━━━━━ Given data ━━━━━
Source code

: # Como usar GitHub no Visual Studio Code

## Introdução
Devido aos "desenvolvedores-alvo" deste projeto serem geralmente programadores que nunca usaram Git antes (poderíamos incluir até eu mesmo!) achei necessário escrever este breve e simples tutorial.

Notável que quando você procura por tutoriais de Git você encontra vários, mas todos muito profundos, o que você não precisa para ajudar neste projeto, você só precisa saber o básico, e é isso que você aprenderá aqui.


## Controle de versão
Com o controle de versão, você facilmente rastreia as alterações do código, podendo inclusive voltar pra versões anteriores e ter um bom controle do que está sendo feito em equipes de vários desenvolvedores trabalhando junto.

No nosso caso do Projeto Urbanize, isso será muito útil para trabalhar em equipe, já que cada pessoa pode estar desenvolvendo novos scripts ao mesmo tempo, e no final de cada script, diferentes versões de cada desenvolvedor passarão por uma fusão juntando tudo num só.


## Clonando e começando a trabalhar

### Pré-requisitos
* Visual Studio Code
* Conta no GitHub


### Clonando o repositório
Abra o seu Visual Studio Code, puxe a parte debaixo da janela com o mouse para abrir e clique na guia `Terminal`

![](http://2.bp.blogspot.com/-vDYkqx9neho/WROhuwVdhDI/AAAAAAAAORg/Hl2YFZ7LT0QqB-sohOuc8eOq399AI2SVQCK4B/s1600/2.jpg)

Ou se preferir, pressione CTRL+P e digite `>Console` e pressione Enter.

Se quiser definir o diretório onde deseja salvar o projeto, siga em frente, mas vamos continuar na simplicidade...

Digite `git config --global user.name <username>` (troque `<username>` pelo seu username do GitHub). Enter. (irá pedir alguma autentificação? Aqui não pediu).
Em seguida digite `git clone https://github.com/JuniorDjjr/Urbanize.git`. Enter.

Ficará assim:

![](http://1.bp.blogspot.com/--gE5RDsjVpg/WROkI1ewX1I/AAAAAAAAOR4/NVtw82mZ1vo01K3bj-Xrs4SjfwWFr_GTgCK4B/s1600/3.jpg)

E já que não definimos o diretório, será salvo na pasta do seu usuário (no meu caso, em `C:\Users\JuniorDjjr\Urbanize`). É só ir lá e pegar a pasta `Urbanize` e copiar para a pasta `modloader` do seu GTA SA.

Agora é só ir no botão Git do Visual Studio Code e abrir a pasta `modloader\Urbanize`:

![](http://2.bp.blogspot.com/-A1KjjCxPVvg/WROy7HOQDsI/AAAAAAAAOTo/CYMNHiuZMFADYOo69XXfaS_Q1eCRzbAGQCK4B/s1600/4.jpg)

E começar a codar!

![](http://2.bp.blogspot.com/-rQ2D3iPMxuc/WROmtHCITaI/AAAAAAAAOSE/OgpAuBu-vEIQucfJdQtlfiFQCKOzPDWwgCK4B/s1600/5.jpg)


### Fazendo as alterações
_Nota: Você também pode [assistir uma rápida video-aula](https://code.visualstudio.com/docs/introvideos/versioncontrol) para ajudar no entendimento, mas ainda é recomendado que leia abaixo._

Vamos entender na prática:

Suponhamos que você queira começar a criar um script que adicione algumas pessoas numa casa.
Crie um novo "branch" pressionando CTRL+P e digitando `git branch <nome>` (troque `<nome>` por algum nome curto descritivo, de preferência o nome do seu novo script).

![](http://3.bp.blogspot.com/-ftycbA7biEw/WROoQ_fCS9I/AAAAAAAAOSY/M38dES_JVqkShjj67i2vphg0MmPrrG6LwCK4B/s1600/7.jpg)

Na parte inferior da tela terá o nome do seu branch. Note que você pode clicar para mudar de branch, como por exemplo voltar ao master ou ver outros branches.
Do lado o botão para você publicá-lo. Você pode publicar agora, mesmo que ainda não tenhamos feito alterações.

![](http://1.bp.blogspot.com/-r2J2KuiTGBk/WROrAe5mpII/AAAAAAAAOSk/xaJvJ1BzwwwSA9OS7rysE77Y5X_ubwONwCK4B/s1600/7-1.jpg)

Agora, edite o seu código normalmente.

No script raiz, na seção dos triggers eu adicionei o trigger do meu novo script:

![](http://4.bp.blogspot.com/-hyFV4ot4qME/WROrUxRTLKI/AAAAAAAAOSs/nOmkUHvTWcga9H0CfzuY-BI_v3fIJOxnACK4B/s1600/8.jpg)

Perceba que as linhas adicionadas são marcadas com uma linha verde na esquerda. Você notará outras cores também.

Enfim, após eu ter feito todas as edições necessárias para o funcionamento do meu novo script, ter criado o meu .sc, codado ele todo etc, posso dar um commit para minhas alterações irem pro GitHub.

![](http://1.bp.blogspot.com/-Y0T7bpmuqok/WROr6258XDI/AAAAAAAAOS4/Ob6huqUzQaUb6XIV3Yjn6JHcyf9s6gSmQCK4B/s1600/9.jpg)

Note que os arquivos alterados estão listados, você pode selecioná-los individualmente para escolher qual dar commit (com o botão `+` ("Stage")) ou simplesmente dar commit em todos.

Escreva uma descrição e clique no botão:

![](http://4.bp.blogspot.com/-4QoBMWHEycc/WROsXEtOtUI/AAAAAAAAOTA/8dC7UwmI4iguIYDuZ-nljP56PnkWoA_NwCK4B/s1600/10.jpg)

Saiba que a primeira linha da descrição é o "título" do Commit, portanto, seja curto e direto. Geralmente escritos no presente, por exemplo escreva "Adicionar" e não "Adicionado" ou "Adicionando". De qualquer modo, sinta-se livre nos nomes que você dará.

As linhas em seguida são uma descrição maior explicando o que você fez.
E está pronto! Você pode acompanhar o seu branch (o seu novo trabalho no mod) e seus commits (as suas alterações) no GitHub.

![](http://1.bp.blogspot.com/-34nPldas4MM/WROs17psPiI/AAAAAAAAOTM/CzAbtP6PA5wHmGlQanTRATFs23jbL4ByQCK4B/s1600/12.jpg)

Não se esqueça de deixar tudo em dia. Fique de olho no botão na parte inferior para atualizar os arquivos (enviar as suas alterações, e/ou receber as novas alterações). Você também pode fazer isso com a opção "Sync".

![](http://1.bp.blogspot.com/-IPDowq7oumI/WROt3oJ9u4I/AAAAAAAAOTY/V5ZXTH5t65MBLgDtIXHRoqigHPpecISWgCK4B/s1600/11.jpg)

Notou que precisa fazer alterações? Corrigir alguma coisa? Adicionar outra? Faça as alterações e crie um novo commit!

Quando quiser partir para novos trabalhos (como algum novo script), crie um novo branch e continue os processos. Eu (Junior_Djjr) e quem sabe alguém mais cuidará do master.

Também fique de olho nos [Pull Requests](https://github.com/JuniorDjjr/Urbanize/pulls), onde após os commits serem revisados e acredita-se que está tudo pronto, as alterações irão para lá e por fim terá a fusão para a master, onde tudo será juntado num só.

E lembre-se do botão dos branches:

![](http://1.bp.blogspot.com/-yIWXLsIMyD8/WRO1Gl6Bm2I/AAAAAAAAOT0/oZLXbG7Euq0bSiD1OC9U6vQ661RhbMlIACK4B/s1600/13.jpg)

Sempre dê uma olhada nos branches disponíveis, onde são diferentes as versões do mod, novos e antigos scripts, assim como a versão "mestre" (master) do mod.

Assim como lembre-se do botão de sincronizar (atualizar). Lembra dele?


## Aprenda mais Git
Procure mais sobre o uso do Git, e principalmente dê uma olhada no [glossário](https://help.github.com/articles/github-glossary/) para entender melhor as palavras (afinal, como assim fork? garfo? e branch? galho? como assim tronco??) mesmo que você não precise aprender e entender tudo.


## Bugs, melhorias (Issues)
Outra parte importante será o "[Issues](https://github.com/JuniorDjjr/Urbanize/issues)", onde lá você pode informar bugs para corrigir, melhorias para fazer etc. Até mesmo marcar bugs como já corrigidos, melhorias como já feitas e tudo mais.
━━━━━
All of the material must be written out again exactly.

Answer
Source code

: # Como usar GitHub no Visual Studio Code

## Introdução
Devido aos "desenvolvedores-alvo" deste projeto serem geralmente programadores que nunca usaram Git antes (poderíamos incluir até eu mesmo!) achei necessário escrever este breve e simples tutorial.

Notável que quando você procura por tutoriais de Git você encontra vários, mas todos muito profundos, o que você não precisa para ajudar neste projeto, você só precisa saber o básico, e é isso que você aprenderá aqui.


## Controle de versão
Com o controle de versão, você facilmente rastreia as alterações do código, podendo inclusive voltar pra versões anteriores e ter um bom controle do que está sendo feito em equipes de vários desenvolvedores trabalhando junto.

No nosso caso do Projeto Urbanize, isso será muito útil para trabalhar em equipe, já que cada pessoa pode estar desenvolvendo novos scripts ao mesmo tempo, e no final de cada script, diferentes versões de cada desenvolvedor passarão por uma fusão juntando tudo num só.


## Clonando e começando a trabalhar

### Pré-requisitos
* Visual Studio Code
* Conta no GitHub


### Clonando o repositório
Abra o seu Visual Studio Code, puxe a parte debaixo da janela com o mouse para abrir e clique na guia `Terminal`

![](http://2.bp.blogspot.com/-vDYkqx9neho/WROhuwVdhDI/AAAAAAAAORg/Hl2YFZ7LT0QqB-sohOuc8eOq399AI2SVQCK4B/s1600/2.jpg)

Ou se preferir, pressione CTRL+P e digite `>Console` e pressione Enter.

Se quiser definir o diretório onde deseja salvar o projeto, siga em frente, mas vamos continuar na simplicidade...

Digite `git config --global user.name <username>` (troque `<username>` pelo seu username do GitHub). Enter. (irá pedir alguma autentificação? Aqui não pediu).
Em seguida digite `git clone https://github.com/JuniorDjjr/Urbanize.git`. Enter.

Ficará assim:

![](http://1.bp.blogspot.com/--gE5RDsjVpg/WROkI1ewX1I/AAAAAAAAOR4/NVtw82mZ1vo01K3bj-Xrs4SjfwWFr_GTgCK4B/s1600/3.jpg)

E já que não definimos o diretório, será salvo na pasta do seu usuário (no meu caso, em `C:\Users\JuniorDjjr\Urbanize`). É só ir lá e pegar a pasta `Urbanize` e copiar para a pasta `modloader` do seu GTA SA.

Agora é só ir no botão Git do Visual Studio Code e abrir a pasta `modloader\Urbanize`:

![](http://2.bp.blogspot.com/-A1KjjCxPVvg/WROy7HOQDsI/AAAAAAAAOTo/CYMNHiuZMFADYOo69XXfaS_Q1eCRzbAGQCK4B/s1600/4.jpg)

E começar a codar!

![](http://2.bp.blogspot.com/-rQ2D3iPMxuc/WROmtHCITaI/AAAAAAAAOSE/OgpAuBu-vEIQucfJdQtlfiFQCKOzPDWwgCK4B/s1600/5.jpg)


### Fazendo as alterações
_Nota: Você também pode [assistir uma rápida video-aula](https://code.visualstudio.com/docs/introvideos/versioncontrol) para ajudar no entendimento, mas ainda é recomendado que leia abaixo._

Vamos entender na prática:

Suponhamos que você queira começar a criar um script que adicione algumas pessoas numa casa.
Crie um novo "branch" pressionando CTRL+P e digitando `git branch <nome>` (troque `<nome>` por algum nome curto descritivo, de preferência o nome do seu novo script).

![](http://3.bp.blogspot.com/-ftycbA7biEw/WROoQ_fCS9I/AAAAAAAAOSY/M38dES_JVqkShjj67i2vphg0MmPrrG6LwCK4B/s1600/7.jpg)

Na parte inferior da tela terá o nome do seu branch. Note que você pode clicar para mudar de branch, como por exemplo voltar ao master ou ver outros branches.
Do lado o botão para você publicá-lo. Você pode publicar agora, mesmo que ainda não tenhamos feito alterações.

![](http://1.bp.blogspot.com/-r2J2KuiTGBk/WROrAe5mpII/AAAAAAAAOSk/xaJvJ1BzwwwSA9OS7rysE77Y5X_ubwONwCK4B/s1600/7-1.jpg)

Agora, edite o seu código normalmente.

No script raiz, na seção dos triggers eu adicionei o trigger do meu novo script:

![](http://4.bp.blogspot.com/-hyFV4ot4qME/WROrUxRTLKI/AAAAAAAAOSs/nOmkUHvTWcga9H0CfzuY-BI_v3fIJOxnACK4B/s1600/8.jpg)

Perceba que as linhas adicionadas são marcadas com uma linha verde na esquerda. Você notará outras cores também.

Enfim, após eu ter feito todas as edições necessárias para o funcionamento do meu novo script, ter criado o meu .sc, codado ele todo etc, posso dar um commit para minhas alterações irem pro GitHub.

![](http://1.bp.blogspot.com/-Y0T7bpmuqok/WROr6258XDI/AAAAAAAAOS4/Ob6huqUzQaUb6XIV3Yjn6JHcyf9s6gSmQCK4B/s1600/9.jpg)

Note que os arquivos alterados estão listados, você pode selecioná-los individualmente para escolher qual dar commit (com o botão `+` ("Stage")) ou simplesmente dar commit em todos.

Escreva uma descrição e clique no botão:

![](http://4.bp.blogspot.com/-4QoBMWHEycc/WROsXEtOtUI/AAAAAAAAOTA/8dC7UwmI4iguIYDuZ-nljP56PnkWoA_NwCK4B/s1600/10.jpg)

Saiba que a primeira linha da descrição é o "título" do Commit, portanto, seja curto e direto. Geralmente escritos no presente, por exemplo escreva "Adicionar" e não "Adicionado" ou "Adicionando". De qualquer modo, sinta-se livre nos nomes que você dará.

As linhas em seguida são uma descrição maior explicando o que você fez.
E está pronto! Você pode acompanhar o seu branch (o seu novo trabalho no mod) e seus commits (as suas alterações) no GitHub.

![](http://1.bp.blogspot.com/-34nPldas4MM/WROs17psPiI/AAAAAAAAOTM/CzAbtP6PA5wHmGlQanTRATFs23jbL4ByQCK4B/s1600/12.jpg)

Não se esqueça de deixar tudo em dia. Fique de olho no botão na parte inferior para atualizar os arquivos (enviar as suas alterações, e/ou receber as novas alterações). Você também pode fazer isso com a opção "Sync".

![](http://1.bp.blogspot.com/-IPDowq7oumI/WROt3oJ9u4I/AAAAAAAAOTY/V5ZXTH5t65MBLgDtIXHRoqigHPpecISWgCK4B/s1600/11.jpg)

Notou que precisa fazer alterações? Corrigir alguma coisa? Adicionar outra? Faça as alterações e crie um novo commit!

Quando quiser partir para novos trabalhos (como algum novo script), crie um novo branch e continue os processos. Eu (Junior_Djjr) e quem sabe alguém mais cuidará do master.

Também fique de olho nos [Pull Requests](https://github.com/JuniorDjjr/Urbanize/pulls), onde após os commits serem revisados e acredita-se que está tudo pronto, as alterações irão para lá e por fim terá a fusão para a master, onde tudo será juntado num só.

E lembre-se do botão dos branches:

![](http://1.bp.blogspot.com/-yIWXLsIMyD8/WRO1Gl6Bm2I/AAAAAAAAOT0/oZLXbG7Euq0bSiD1OC9U6vQ661RhbMlIACK4B/s1600/13.jpg)

Sempre dê uma olhada nos branches disponíveis, onde são diferentes as versões do mod, novos e antigos scripts, assim como a versão "mestre" (master) do mod.

Assim como lembre-se do botão de sincronizar (atualizar). Lembra dele?


## Aprenda mais Git
Procure mais sobre o uso do Git, e principalmente dê uma olhada no [glossário](https://help.github.com/articles/github-glossary/) para entender melhor as palavras (afinal, como assim fork? garfo? e branch? galho? como assim tronco??) mesmo que você não precise aprender e entender tudo.


## Bugs, melhorias (Issues)
Outra parte importante será o "[Issues](https://github.com/JuniorDjjr/Urbanize/issues)", onde lá você pode informar bugs para corrigir, melhorias para fazer etc. Até mesmo marcar bugs como já corrigidos, melhorias como já feitas e tudo mais.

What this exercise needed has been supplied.